(Information given)
_ _ _ _ _

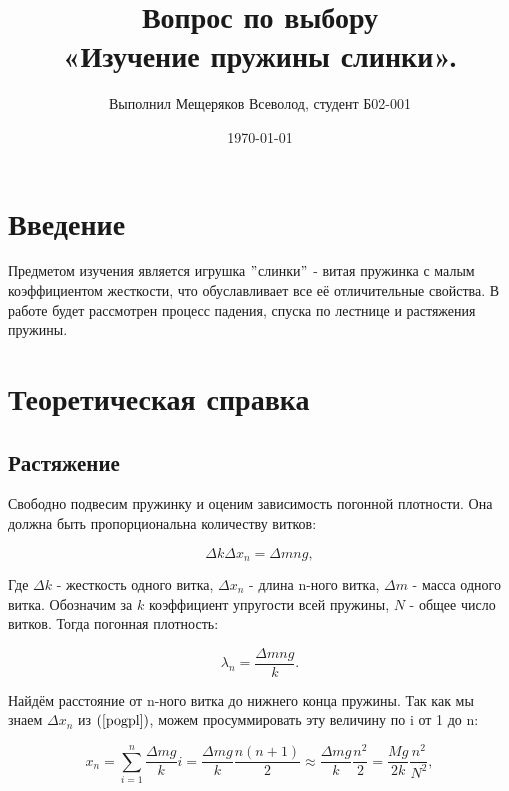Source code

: \documentclass[a4paper,12pt]{report}
\author{Выполнил Мещеряков Всеволод, студент Б02-001}
\title{Вопрос по выбору \\[15pt] «Изучение пружины слинки».}
\date{\today}
\begin{document}
\maketitle

\tableofcontents

\newpage

\section*{Введение} \text{ }

	Предметом изучения является игрушка $"$слинки$"$ - витая пружинка с малым коэффициентом жесткости, что обуславливает все её отличительные свойства. В работе будет рассмотрен процесс падения, спуска по лестнице и растяжения пружины.

\section*{Теоретическая справка}

\subsection*{Растяжение} \text{ }

Свободно подвесим пружинку и оценим зависимость погонной плотности. Она должна быть пропорциональна количеству витков:

\begin{equation} \label{pogpl}
	\Delta k \Delta x_n = \Delta m n g,
\end{equation}

Где $\Delta k$ - жесткость одного витка, $\Delta x_n$ - длина n-ного витка, $\Delta m$ - масса одного витка. Обозначим за $k$ коэффициент упругости всей пружины, $N$ - общее число витков. Тогда погонная плотность:

\begin{equation} \label{pogpln}
	\lambda_n=\frac{\Delta m n g}{k}.
\end{equation}

Найдём расстояние от n-ного витка до нижнего конца пружины. Так как мы знаем $\Delta x_n$ из $(\ref{pogpl})$, можем просуммировать эту величину по i от 1 до n:

\begin{equation} \label{sumlength}
	x_n=\sum_{i=1}^n \frac{\Delta m g}{k} i = \frac{\Delta m g}{k} \frac{n(n+1)}{2} \approx \frac{\Delta m g}{k} \frac{n^2}{2} = \frac{Mg}{2k} \frac{n^2}{N^2},
\end{equation}
\end{document}

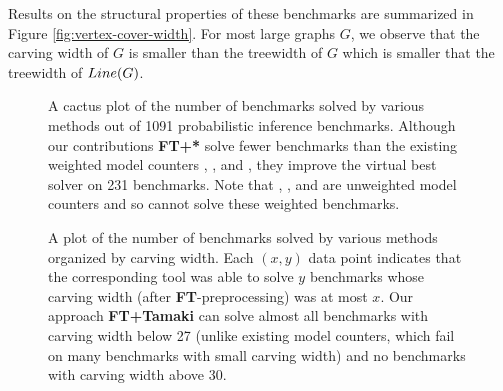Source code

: Results on the structural properties of these benchmarks are summarized in Figure \ref{fig:vertex-cover-width}. 
For most large graphs $G$, we observe that the carving width of $G$ is smaller than the treewidth of $G$ which is smaller that the treewidth of $Line(G)$. 



\begin{figure}[t]
	\centering
	
	\caption{\label{fig:cachet-cactus} A cactus plot of the number of benchmarks solved by various methods out of 1091 probabilistic inference benchmarks. Although our contributions \textbf{FT+*} solve fewer benchmarks than the existing weighted model counters , , and , they improve the virtual best solver on 231 benchmarks. Note that , , and  are unweighted model counters and so cannot solve these weighted benchmarks.}
\end{figure}

\begin{figure}[t]
	\centering
	
	\caption{\label{fig:cachet-carving-cactus} A plot of the number of benchmarks solved by various methods organized by carving width. Each $(x,y)$ data point indicates that the corresponding tool was able to solve $y$ benchmarks whose carving width (after \textbf{FT}-preprocessing) was at most $x$. Our approach \textbf{FT+Tamaki} can solve almost all benchmarks with carving width below 27 (unlike existing model counters, which fail on many benchmarks with small carving width) and no benchmarks with carving width above 30.}
\end{figure}

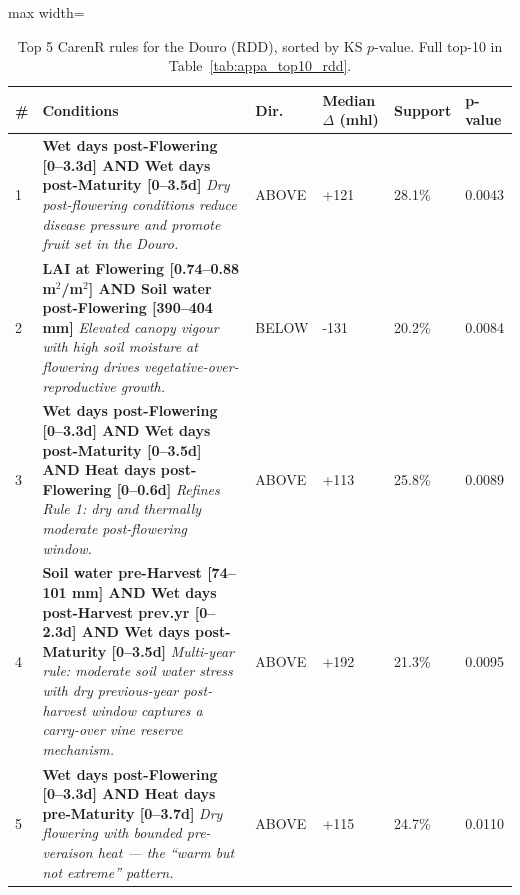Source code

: \begin{table}[!ht]
  \centering
  \caption{Top 5 CarenR rules for the Douro (RDD), sorted by KS $p$-value. Full top-10 in Table~\ref{tab:appa_top10_rdd}.}\label{tab:ch4a_1}
  \small
  \begin{adjustbox}{max width=\textwidth}
    \begin{tabularx}{\textwidth}{p{0.4cm}|X|>{\centering\arraybackslash}p{0.9cm}|p{1.3cm}|p{1.2cm}|p{1.2cm}}
  \toprule
  \# & Conditions & Dir. & Median $\Delta$ \newline (mhl) & Support & p-value \\
  \midrule
  1 & \textbf{Wet days post-Flowering [0--3.3d] AND Wet days post-Maturity [0--3.5d]} \newline \textit{Dry post-flowering conditions reduce disease pressure and promote fruit set in the Douro.} & {\footnotesize ABOVE} & +121 & 28.1\% & 0.0043 \\
  2 & \textbf{LAI at Flowering [0.74--0.88 m$^2$/m$^2$] AND Soil water post-Flowering [390--404 mm]} \newline \textit{Elevated canopy vigour with high soil moisture at flowering drives vegetative-over-reproductive growth.} & {\footnotesize BELOW} & -131 & 20.2\% & 0.0084 \\
  3 & \textbf{Wet days post-Flowering [0--3.3d] AND Wet days post-Maturity [0--3.5d] AND Heat days post-Flowering [0--0.6d]} \newline \textit{Refines Rule 1: dry and thermally moderate post-flowering window.} & {\footnotesize ABOVE} & +113 & 25.8\% & 0.0089 \\
  4 & \textbf{Soil water pre-Harvest [74--101 mm] AND Wet days post-Harvest prev.yr [0--2.3d] AND Wet days post-Maturity [0--3.5d]} \newline \textit{Multi-year rule: moderate soil water stress with dry previous-year post-harvest window captures a carry-over vine reserve mechanism.} & {\footnotesize ABOVE} & +192 & 21.3\% & 0.0095 \\
  5 & \textbf{Wet days post-Flowering [0--3.3d] AND Heat days pre-Maturity [0--3.7d]} \newline \textit{Dry flowering with bounded pre-veraison heat — the ``warm but not extreme'' pattern.} & {\footnotesize ABOVE} & +115 & 24.7\% & 0.0110 \\
  \bottomrule
\end{tabularx}
  \end{adjustbox}

\end{table}


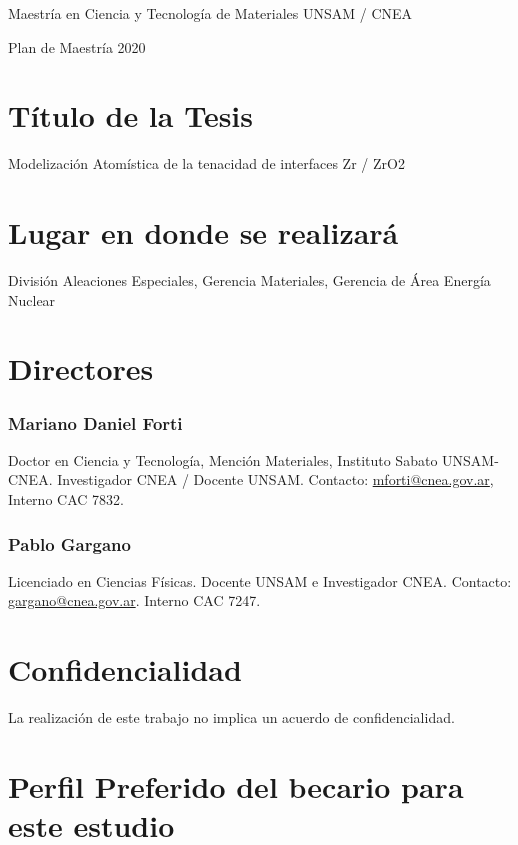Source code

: \begin{center}

Maestría en Ciencia y Tecnología de Materiales UNSAM / CNEA

Plan de Maestría 2020

\end{center}

\section{ Título de la Tesis }

Modelización Atomística de la tenacidad de interfaces Zr / ZrO2

\section{ Lugar en donde se realizará }
División Aleaciones Especiales, Gerencia Materiales, Gerencia de Área Energía 
Nuclear

\section{Directores}

\subsubsection{Mariano Daniel Forti}

Doctor en Ciencia y Tecnología, Mención Materiales, Instituto Sabato 
UNSAM-CNEA. Investigador CNEA / Docente UNSAM. 
Contacto: \href{mailto:mforti@cnea.gov.ar}{mforti@cnea.gov.ar}, Interno CAC 7832.

\subsubsection{Pablo Gargano}

Licenciado en Ciencias Físicas. Docente UNSAM e Investigador CNEA.
Contacto: \href{mailto:gargano@cnea.gov.ar}{gargano@cnea.gov.ar}. Interno CAC 7247.

\section{Confidencialidad}

La realización de este trabajo no implica un acuerdo de confidencialidad.

\section{Perfil Preferido del becario para este estudio}

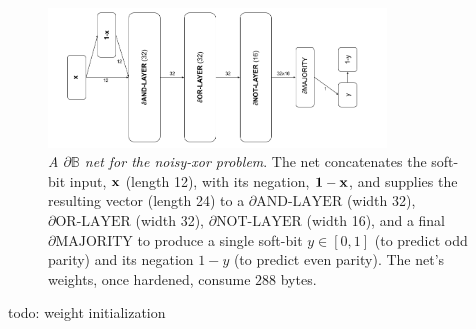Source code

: \documentclass{article} %
\begin{document}
\begin{figure}[h]
	\centering
	\includegraphics[width=0.8\textwidth]{noisy-xor-architecture.png}
	\caption{{\em A $\partial\mathbb{B}$ net for the noisy-xor problem}. The net concatenates the soft-bit input, ${\bf x}$ (length 12), with its negation, ${\bf 1 - x}$, and supplies the resulting vector (length 24) to a $\partial\text{AND-LAYER}$ (width 32), $\partial\text{OR-LAYER}$ (width 32),  $\partial\text{NOT-LAYER}$ (width 16), and a final $\partial\text{MAJORITY}$ to produce a single soft-bit $y \in [0,1]$ (to predict odd parity) and its negation $1-y$ (to predict even parity). The net's weights, once hardened, consume $288$ bytes.}
	\label{fig:noisy-xor-architecture}
\end{figure}


todo: weight initialization
\end{document}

_ _ _ _ _

(Task description)
Go through the records above and return each line in which the word "tabularx" occurs.

(Solution for this problem)
    \begin{tabularx}{\textwidth}{p{0.4cm}|X|>{\centering\arraybackslash}p{0.9cm}|p{1.3cm}|p{1.2cm}|p{1.2cm}}
\end{tabularx}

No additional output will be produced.